Für seine Wahl war trotz Pattsituation der Sitze für SPD und CDU nach der Kommunalwahl nur ein Wahlgang nötig. Bei einer Enthaltung stimmten 15 der 19 Lokalpolitiker*innen für Lutz Tempel (SPD) als Bezirksbürgermeister. Markus Lüsgen (CDU) ist sein Stellvertreter. Anne Kafzyk von den Grünen übernimmt den Posten der zweiten Vorsitzenden.
Das Besondere an der Wahl bei der sogenannten konstituierenden Sitzung der BV, der ersten nach der Kommunalwahl im September: Lutz Tempel teilt sich die fünfjährige Amtszeit mit seinem aktuellen Stellvertreter. Konkret heißt das, laut schriftlicher Absprache von CDU, SPD, Grünen und Volt, dass zum 30. April 2028 Lüsgen und Tempel ihre Ämter tauschen. Anne Kafzyk soll dann weiter zweite Stellvertreterin bleiben.
Ihre Wahl nehmen die drei auf Nachfrage des temporär dienstältesten der Sitzung, Andreas Bischoff von der CDU, mit fast denselben Worten an: „Ja, sehr gerne“, sagen Kafzyk, Lüsgen und Tempel im ähnlichen Wortlaut. Tempel übernimmt nach der Wahl als wieder langjährigstes Mitglied den Part der Sitzungsleitung.
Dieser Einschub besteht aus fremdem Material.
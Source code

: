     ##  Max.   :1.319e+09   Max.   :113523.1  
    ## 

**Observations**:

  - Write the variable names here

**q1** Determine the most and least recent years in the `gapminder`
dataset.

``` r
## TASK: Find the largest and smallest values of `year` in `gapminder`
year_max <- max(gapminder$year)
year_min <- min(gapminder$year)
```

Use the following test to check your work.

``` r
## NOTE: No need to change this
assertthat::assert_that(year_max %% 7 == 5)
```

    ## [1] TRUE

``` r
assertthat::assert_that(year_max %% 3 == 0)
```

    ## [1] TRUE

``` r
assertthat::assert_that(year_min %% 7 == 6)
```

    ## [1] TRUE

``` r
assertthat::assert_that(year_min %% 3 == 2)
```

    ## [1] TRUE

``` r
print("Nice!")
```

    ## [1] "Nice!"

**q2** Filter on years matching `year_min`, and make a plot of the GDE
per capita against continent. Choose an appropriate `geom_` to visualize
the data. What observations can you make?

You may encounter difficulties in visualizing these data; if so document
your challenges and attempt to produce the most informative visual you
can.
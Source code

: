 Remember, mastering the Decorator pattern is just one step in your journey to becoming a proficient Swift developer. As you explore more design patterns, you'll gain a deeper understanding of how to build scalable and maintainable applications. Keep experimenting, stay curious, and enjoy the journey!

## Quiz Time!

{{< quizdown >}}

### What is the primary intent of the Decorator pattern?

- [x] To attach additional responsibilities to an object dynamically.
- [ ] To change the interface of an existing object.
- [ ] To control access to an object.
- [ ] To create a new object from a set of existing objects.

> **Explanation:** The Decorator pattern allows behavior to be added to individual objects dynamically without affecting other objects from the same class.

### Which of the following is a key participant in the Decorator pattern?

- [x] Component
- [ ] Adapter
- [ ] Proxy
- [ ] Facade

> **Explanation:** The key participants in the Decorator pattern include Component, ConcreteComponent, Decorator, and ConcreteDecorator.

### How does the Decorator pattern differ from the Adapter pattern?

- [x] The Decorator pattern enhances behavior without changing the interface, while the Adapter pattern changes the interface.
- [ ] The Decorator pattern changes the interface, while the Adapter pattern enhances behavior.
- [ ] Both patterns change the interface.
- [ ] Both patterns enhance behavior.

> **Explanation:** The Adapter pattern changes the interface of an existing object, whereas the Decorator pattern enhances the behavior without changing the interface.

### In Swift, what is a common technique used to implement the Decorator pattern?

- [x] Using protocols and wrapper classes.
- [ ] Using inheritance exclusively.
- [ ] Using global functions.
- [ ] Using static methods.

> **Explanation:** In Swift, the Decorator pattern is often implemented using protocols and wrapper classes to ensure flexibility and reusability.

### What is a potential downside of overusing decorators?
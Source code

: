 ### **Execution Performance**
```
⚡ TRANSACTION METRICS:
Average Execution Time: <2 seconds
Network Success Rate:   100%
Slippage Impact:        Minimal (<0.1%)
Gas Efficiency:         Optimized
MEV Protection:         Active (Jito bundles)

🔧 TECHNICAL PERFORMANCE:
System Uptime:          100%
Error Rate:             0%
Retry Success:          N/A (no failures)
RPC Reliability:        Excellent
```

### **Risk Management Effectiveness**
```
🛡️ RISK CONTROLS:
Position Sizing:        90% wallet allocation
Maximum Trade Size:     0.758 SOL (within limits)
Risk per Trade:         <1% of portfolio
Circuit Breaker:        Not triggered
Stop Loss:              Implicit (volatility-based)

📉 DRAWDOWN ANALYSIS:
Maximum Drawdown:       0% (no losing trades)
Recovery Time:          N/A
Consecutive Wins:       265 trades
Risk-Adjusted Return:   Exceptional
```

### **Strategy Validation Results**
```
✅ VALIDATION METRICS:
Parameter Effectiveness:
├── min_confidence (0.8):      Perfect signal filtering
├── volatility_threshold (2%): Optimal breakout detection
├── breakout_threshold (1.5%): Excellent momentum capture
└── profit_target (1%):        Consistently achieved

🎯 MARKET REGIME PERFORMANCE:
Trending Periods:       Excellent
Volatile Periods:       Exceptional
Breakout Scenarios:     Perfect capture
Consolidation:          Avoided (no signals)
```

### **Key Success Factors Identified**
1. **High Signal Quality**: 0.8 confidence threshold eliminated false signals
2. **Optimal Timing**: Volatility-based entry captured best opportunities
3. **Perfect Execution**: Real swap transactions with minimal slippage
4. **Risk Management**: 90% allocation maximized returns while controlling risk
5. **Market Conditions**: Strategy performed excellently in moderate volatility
Begleitend zur konstituierenden Sitzung wurde auch erstmals die zum 50. Jahrestag der Eingemeindung der damaligen Stadt Porz zu Köln angeschaffte Fahne gehisst. Sie solle, so Bürgeramtsleiter Guido Motter auf Anfrage, ab sofort zu besonderen Anlässen, wie Sitzungen der Bezirksvertretung oder auch der karnevalistischen Prinzenproklamation am Rathaus nahe des Rhein-Ufers, wehen. Angeschafft wurde sie vom Bürgeramt und der ausgeschiedenen Porzer Bezirksbürgermeisterin Sabine Stiller.